Und mal ganz ehrlich, was soll eigentlich passieren, wenn wir einen Fehler machen? Geköpft wird heute keiner mehr, und eine Klappe, in die man bei einem Fehler unwiederbringlich fällt geht auch nicht auf. Vielleicht ist es ganz gut, auch öffentlich mal Fehler zu machen, um mitzukriegen, dass man das überleben kann. Ich habe mal einen Solo-Auftritt mit dem Sax gehabt, wo während des Spielens eine Feder kaputt ging. ... und hatte im Anschluss zwar nicht den "Sie-sind-die-tollste-Hype" aber viele nette Gespräche mit dem Publikum. War sehr nett und entspannt.
Vielleicht ist es sinnvoll, den Umgang mit Fehlern und die Erkenntnis, dass das zu überleben ist zu trainieren.
Die entscheiden Frage aber ist ja, wie übergroßes Lampenfieber vermieden werden kann. Wie sagt der Volksmund? "Angst macht dumm." Und das stimmt auch. Wenn die Angst übermächtig wird, schaltet sich unser Hirn ab, und wir bringen gar nichts mehr (übrigens auch dann wenn wir zu entspannt an eine Sache rangehen, dann bringen wir auch nichts. Das habe ich schon bei Prüfungen bei Studenten erlebt, die ich in den Seminaren für gut hielt und dann in der Prüfung versagten, weil sie - wie sich später heraustellte, ein Beruhigungsmittel genommen hatten. Also bitte nie ein Beruhigungsmittel vor einem Vortrag nehmen!).

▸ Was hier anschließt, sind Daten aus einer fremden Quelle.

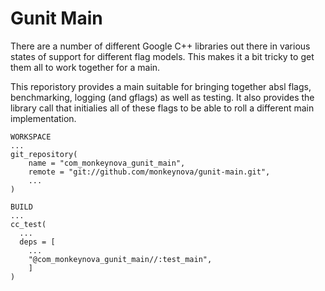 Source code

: Gunit Main
==========

There are a number of different Google C++ libraries out there in various states
of support for different flag models. This makes it a bit tricky to get them
all to work together for a main.

This reporistory provides a main suitable for bringing together absl flags,
benchmarking, logging (and gflags) as well as testing. It also provides the
library call that initialies all of these flags to be able to roll a different
main implementation.

```
WORKSPACE
...
git_repository(
    name = "com_monkeynova_gunit_main",
    remote = "git://github.com/monkeynova/gunit-main.git",
    ...
)
```

```
BUILD
...
cc_test(
  ...
  deps = [
    ...
	"@com_monkeynova_gunit_main//:test_main",
    ]
)
```

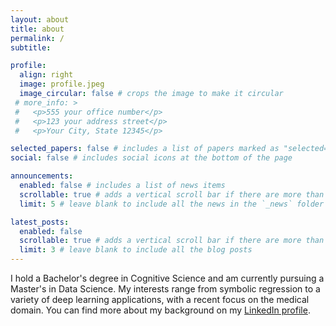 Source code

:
 ```yaml
---
layout: about
title: about
permalink: /
subtitle: 

profile:
  align: right
  image: profile.jpeg
  image_circular: false # crops the image to make it circular
 # more_info: >
 #   <p>555 your office number</p>
 #   <p>123 your address street</p>
 #   <p>Your City, State 12345</p>

selected_papers: false # includes a list of papers marked as "selected={true}"
social: false # includes social icons at the bottom of the page

announcements:
  enabled: false # includes a list of news items
  scrollable: true # adds a vertical scroll bar if there are more than 3 news items
  limit: 5 # leave blank to include all the news in the `_news` folder

latest_posts:
  enabled: false
  scrollable: true # adds a vertical scroll bar if there are more than 3 new posts items
  limit: 3 # leave blank to include all the blog posts
---
```


I hold a Bachelor's degree in Cognitive Science and am currently pursuing a Master's in Data Science. My interests range from symbolic regression to a variety of deep learning applications, with a recent focus on the medical domain.
You can find more about my background on my [LinkedIn profile](www.linkedin.com/in/lisa-artmann-702abb231).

Überwältigendem Lampenfieber beugt man also nicht nur durch gute Vorbereitung und Anfangen mit Stücken oder Worten, bei denen man sich sicher fühlt vor, sondern möglicherweise auch durch "Gutzureden" ("in einer Stunde ist es vorbei", "Ich geb mein bestes", "Was soll schon passieren?" etc.), dem rechtzeitigen Erlernen einer Entspannungstechnik (z.B. Progressive Muskelentspannung) oder einer anderen gezielten Stressbewältigungstechnik (z.B. Michael Bohne: Klopfen gegen Lampenfieber) vor.
Ganz wichtig finde ich auch, vorher keinen Kaffee zu trinken, weil das die Anspannung erst recht in Schwung bringt, es sei denn, man hat immer unter Kaffee-Einfluss geübt. Dann kann man das unter Kaffee sicher eingeübte am besten unter Kaffee reproduzieren.
Lange Rede, kurzer Sinn: Freut Euch über Euer Lampenfieber und macht Euch nicht so viele Gedanken über Katastrophen, die vielleicht gar nicht eintreffen. Und wenn die dann doch eintreffen, gibt es ein Leben danach.